■ MATERIAL FOR THIS TASK
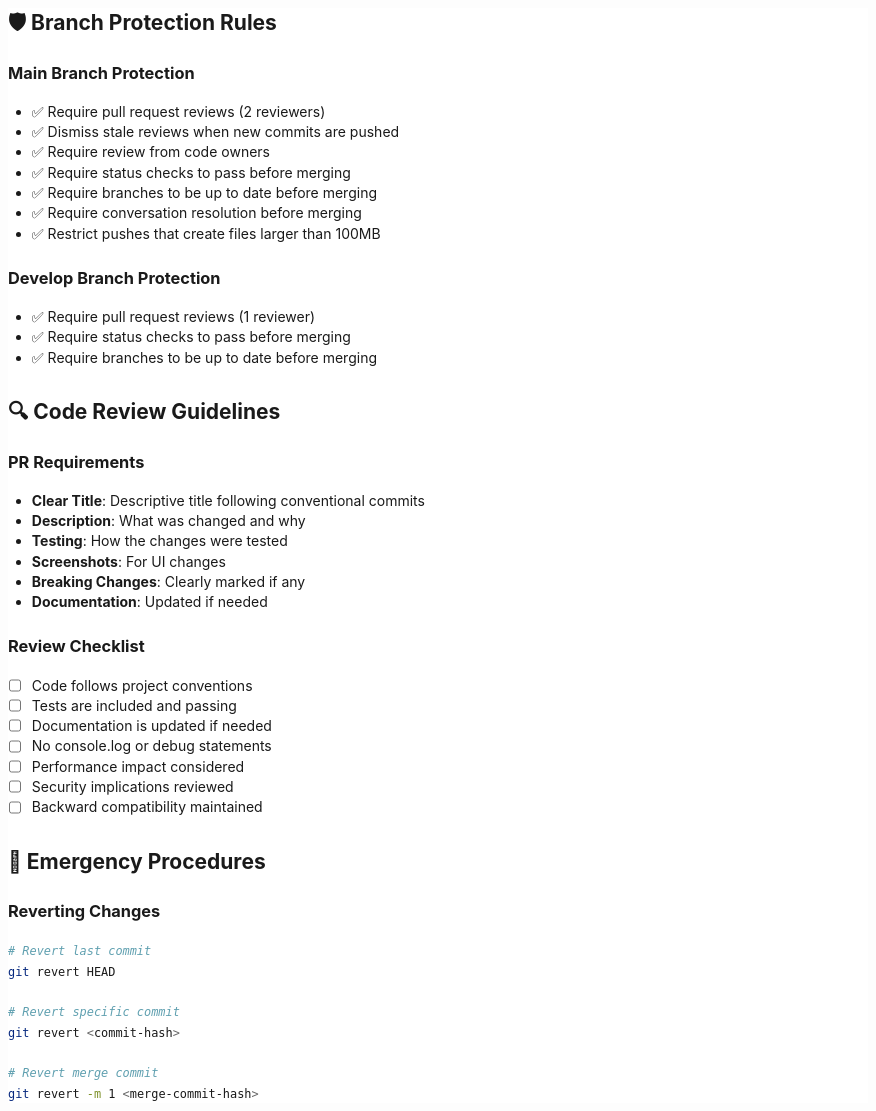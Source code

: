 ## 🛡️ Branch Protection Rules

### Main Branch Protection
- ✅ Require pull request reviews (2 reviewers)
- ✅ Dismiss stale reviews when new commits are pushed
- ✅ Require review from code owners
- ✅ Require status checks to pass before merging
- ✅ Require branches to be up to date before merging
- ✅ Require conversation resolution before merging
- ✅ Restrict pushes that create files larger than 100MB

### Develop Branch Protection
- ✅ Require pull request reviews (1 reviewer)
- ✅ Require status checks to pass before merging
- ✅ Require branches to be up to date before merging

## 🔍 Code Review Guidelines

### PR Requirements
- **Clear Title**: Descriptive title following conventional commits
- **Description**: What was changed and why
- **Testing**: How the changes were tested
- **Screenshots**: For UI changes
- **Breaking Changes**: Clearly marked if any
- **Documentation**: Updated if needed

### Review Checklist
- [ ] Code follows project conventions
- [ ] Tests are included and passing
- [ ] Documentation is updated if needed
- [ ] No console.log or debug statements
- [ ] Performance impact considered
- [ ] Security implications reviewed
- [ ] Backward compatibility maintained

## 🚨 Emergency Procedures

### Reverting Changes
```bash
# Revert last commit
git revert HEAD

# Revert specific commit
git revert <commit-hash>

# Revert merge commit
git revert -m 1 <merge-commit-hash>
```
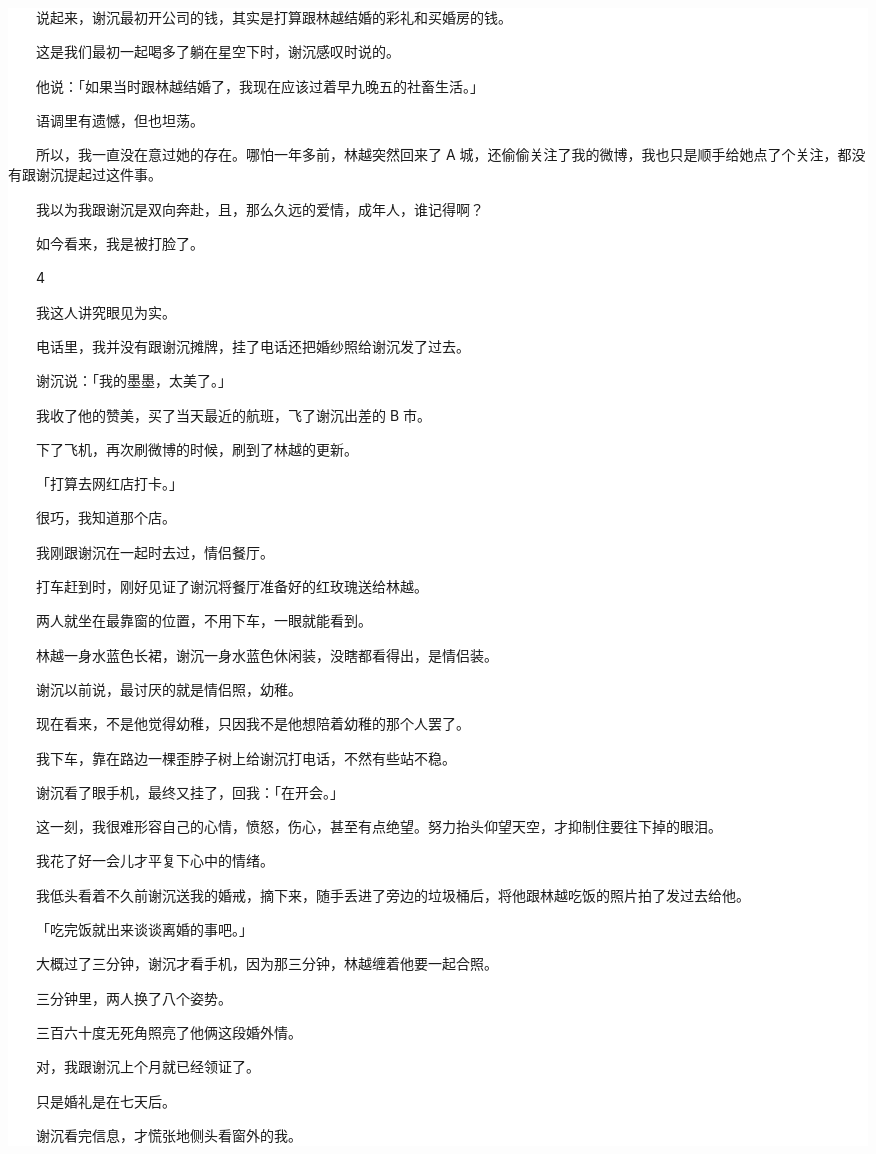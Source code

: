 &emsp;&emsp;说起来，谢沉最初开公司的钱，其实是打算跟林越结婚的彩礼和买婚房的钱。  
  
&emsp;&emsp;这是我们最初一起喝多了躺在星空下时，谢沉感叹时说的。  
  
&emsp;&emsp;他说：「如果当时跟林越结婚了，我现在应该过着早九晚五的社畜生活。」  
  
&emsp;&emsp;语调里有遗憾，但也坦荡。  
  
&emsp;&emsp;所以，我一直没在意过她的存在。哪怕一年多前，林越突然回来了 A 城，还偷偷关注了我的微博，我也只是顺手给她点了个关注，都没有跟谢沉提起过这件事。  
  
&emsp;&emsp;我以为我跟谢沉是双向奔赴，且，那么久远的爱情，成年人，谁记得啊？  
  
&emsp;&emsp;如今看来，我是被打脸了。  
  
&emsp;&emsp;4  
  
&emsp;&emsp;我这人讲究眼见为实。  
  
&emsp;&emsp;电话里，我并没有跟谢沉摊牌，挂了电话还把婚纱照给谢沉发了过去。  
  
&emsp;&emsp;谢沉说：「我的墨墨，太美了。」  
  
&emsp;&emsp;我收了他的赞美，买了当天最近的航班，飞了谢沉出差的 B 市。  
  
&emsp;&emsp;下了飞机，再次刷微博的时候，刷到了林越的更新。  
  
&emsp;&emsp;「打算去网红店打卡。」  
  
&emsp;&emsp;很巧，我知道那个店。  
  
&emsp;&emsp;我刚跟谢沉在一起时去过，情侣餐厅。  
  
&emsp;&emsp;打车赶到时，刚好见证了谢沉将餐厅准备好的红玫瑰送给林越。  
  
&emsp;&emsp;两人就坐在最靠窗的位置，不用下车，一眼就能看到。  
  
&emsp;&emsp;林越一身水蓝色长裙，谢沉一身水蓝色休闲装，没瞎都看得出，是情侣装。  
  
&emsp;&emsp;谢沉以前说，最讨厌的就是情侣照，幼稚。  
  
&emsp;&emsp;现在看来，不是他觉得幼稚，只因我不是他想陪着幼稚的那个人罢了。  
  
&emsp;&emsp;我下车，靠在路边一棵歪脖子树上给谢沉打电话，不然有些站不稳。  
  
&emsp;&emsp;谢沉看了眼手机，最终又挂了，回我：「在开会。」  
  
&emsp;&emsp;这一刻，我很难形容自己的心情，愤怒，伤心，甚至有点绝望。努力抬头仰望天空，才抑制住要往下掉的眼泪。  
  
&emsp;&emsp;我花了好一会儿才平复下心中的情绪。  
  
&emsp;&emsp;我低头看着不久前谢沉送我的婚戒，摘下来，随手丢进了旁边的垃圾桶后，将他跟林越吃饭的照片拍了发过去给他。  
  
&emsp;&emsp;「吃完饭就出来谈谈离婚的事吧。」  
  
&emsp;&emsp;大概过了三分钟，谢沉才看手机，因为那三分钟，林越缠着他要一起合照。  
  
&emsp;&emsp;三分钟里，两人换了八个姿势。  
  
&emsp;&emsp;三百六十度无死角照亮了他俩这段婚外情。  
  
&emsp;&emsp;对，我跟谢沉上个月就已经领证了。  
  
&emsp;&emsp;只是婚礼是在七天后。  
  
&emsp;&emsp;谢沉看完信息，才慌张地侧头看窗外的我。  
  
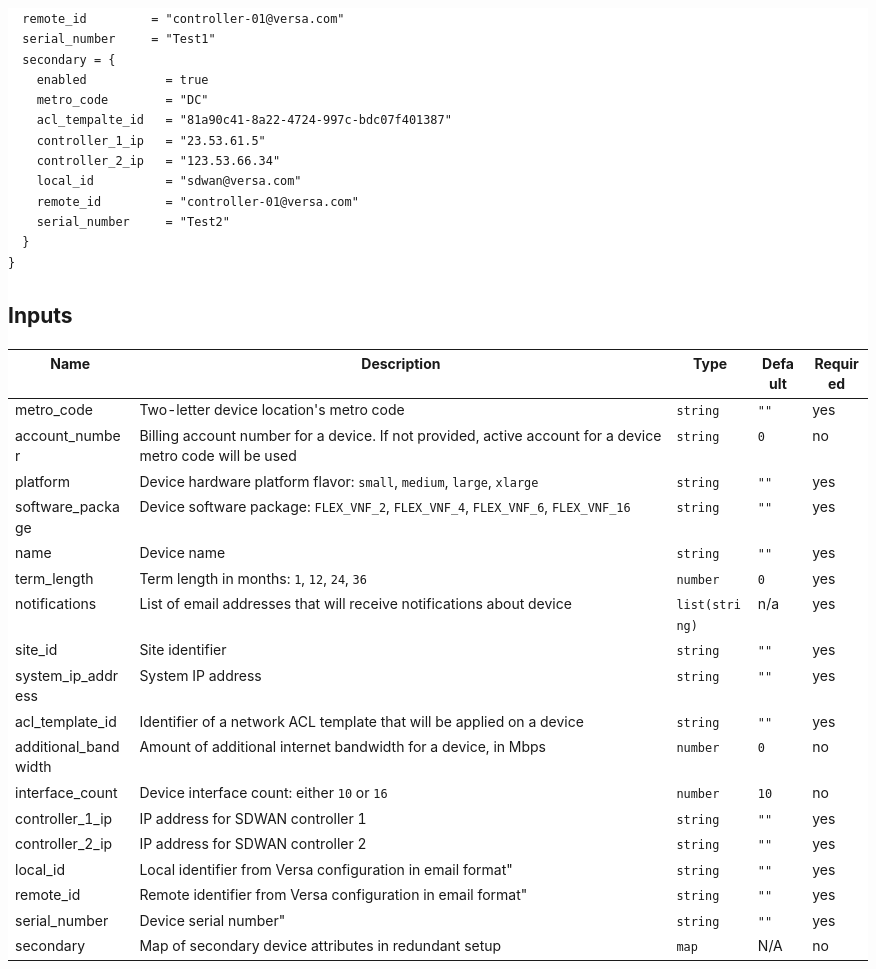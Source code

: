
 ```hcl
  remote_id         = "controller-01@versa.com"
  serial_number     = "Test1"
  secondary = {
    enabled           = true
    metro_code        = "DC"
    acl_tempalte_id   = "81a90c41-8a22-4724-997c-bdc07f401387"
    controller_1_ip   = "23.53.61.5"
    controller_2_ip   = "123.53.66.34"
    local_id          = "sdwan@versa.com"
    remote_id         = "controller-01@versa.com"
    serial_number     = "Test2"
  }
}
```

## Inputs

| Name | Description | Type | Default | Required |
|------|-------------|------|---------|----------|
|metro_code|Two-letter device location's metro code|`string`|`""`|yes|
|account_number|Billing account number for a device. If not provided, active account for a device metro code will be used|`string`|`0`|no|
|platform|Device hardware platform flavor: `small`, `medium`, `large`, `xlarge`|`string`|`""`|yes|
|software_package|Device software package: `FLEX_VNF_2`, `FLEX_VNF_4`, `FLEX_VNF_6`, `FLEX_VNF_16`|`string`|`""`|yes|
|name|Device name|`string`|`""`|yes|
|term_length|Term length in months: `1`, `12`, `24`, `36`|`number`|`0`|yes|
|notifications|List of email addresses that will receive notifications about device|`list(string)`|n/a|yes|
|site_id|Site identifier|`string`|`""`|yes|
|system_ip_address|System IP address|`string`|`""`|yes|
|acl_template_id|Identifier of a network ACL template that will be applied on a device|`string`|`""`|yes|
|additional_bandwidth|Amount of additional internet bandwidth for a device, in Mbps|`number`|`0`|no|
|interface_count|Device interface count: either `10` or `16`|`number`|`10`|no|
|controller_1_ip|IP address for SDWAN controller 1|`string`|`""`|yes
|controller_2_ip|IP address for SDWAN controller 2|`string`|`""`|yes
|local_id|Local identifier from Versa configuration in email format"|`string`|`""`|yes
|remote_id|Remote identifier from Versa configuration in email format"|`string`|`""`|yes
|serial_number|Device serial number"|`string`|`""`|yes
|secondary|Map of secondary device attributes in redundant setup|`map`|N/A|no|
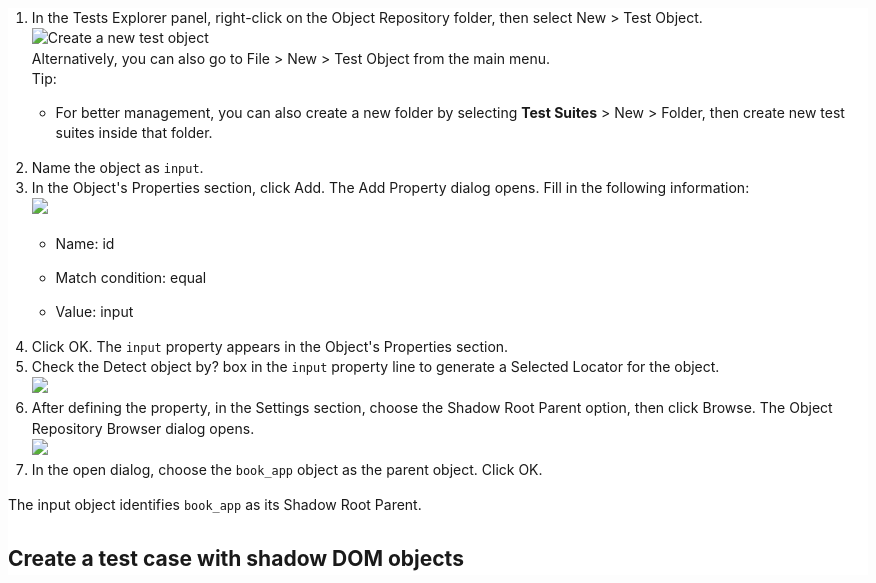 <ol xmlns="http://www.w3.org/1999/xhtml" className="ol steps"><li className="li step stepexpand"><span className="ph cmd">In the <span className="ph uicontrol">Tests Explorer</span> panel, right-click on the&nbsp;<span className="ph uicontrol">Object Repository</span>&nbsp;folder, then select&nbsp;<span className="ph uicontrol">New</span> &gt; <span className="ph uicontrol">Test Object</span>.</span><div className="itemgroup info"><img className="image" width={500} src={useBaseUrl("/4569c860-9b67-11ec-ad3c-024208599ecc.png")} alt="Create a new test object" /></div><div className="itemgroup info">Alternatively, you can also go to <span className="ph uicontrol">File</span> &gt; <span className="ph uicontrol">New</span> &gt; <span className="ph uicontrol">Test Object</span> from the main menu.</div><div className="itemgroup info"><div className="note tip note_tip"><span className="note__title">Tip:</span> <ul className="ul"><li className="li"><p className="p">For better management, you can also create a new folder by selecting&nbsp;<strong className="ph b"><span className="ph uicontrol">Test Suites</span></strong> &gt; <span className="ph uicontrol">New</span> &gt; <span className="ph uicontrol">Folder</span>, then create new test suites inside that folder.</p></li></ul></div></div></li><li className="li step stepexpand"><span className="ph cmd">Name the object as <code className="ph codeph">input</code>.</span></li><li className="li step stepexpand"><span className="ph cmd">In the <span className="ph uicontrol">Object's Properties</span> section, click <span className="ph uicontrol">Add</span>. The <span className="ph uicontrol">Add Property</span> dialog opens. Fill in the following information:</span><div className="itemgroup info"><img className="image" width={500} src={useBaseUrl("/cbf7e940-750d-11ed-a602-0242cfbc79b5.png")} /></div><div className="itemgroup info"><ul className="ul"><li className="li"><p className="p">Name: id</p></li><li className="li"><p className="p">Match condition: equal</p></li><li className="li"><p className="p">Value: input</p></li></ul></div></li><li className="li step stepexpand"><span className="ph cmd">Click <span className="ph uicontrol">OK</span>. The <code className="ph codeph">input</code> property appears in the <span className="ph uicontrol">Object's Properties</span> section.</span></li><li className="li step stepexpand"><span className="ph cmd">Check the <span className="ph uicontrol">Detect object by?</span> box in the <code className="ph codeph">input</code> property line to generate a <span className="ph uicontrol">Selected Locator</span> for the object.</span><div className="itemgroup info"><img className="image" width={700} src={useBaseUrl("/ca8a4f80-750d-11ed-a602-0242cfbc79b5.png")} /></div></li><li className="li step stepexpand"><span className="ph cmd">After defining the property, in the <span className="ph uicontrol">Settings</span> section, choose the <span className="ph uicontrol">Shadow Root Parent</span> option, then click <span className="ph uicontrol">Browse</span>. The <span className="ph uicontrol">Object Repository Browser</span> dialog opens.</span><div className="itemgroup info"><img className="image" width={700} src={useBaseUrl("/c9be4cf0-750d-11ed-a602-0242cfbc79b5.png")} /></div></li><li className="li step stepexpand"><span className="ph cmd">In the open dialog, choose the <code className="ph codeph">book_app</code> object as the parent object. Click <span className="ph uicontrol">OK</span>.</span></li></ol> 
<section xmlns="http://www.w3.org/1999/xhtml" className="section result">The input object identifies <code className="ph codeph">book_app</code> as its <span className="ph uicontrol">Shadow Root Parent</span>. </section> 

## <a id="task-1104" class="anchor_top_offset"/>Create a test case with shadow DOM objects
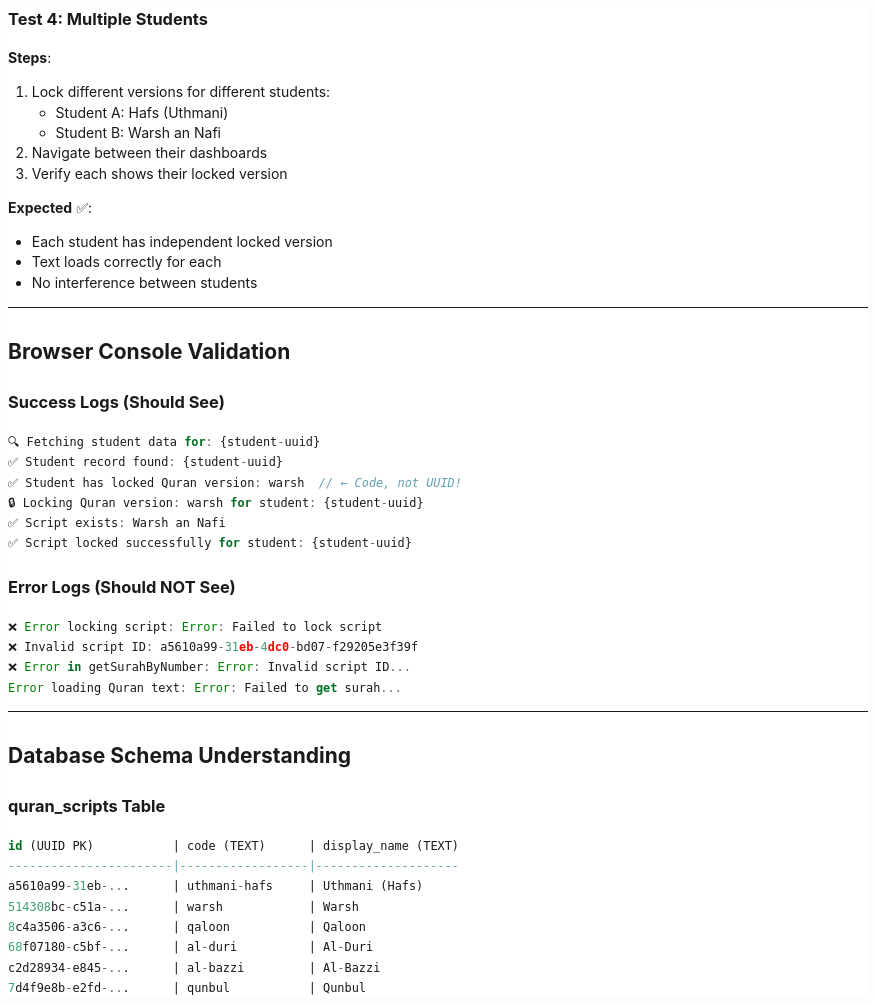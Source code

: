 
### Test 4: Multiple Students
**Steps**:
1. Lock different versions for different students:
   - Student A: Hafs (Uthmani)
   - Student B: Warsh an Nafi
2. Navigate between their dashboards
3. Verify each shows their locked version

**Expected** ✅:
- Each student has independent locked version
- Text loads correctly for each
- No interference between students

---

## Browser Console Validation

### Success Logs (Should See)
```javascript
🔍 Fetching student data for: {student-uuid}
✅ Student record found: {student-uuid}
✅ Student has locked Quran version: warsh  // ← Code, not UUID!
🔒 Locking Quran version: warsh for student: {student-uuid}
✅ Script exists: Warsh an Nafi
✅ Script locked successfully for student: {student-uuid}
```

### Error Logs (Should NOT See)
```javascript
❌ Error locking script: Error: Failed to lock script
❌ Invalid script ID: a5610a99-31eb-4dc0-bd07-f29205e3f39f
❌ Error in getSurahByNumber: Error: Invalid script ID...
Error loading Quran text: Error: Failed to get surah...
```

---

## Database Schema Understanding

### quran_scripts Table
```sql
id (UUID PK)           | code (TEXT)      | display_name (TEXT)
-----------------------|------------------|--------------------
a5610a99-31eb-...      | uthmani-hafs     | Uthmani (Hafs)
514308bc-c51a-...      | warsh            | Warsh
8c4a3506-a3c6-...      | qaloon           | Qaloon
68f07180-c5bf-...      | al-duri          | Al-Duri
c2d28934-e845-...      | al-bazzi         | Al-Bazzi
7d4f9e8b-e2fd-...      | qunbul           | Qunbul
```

■ YOUR TASK
Copy exactly. The range runs from the line containing "- Each student has independent locked version" through the last line of the data.

■ FINAL ANSWER
- Each student has independent locked version
- Text loads correctly for each
- No interference between students

---

## Browser Console Validation

### Success Logs (Should See)
```javascript
🔍 Fetching student data for: {student-uuid}
✅ Student record found: {student-uuid}
✅ Student has locked Quran version: warsh  // ← Code, not UUID!
🔒 Locking Quran version: warsh for student: {student-uuid}
✅ Script exists: Warsh an Nafi
✅ Script locked successfully for student: {student-uuid}
```

### Error Logs (Should NOT See)
```javascript
❌ Error locking script: Error: Failed to lock script
❌ Invalid script ID: a5610a99-31eb-4dc0-bd07-f29205e3f39f
❌ Error in getSurahByNumber: Error: Invalid script ID...
Error loading Quran text: Error: Failed to get surah...
```

---

## Database Schema Understanding

### quran_scripts Table
```sql
id (UUID PK)           | code (TEXT)      | display_name (TEXT)
-----------------------|------------------|--------------------
a5610a99-31eb-...      | uthmani-hafs     | Uthmani (Hafs)
514308bc-c51a-...      | warsh            | Warsh
8c4a3506-a3c6-...      | qaloon           | Qaloon
68f07180-c5bf-...      | al-duri          | Al-Duri
c2d28934-e845-...      | al-bazzi         | Al-Bazzi
7d4f9e8b-e2fd-...      | qunbul           | Qunbul
```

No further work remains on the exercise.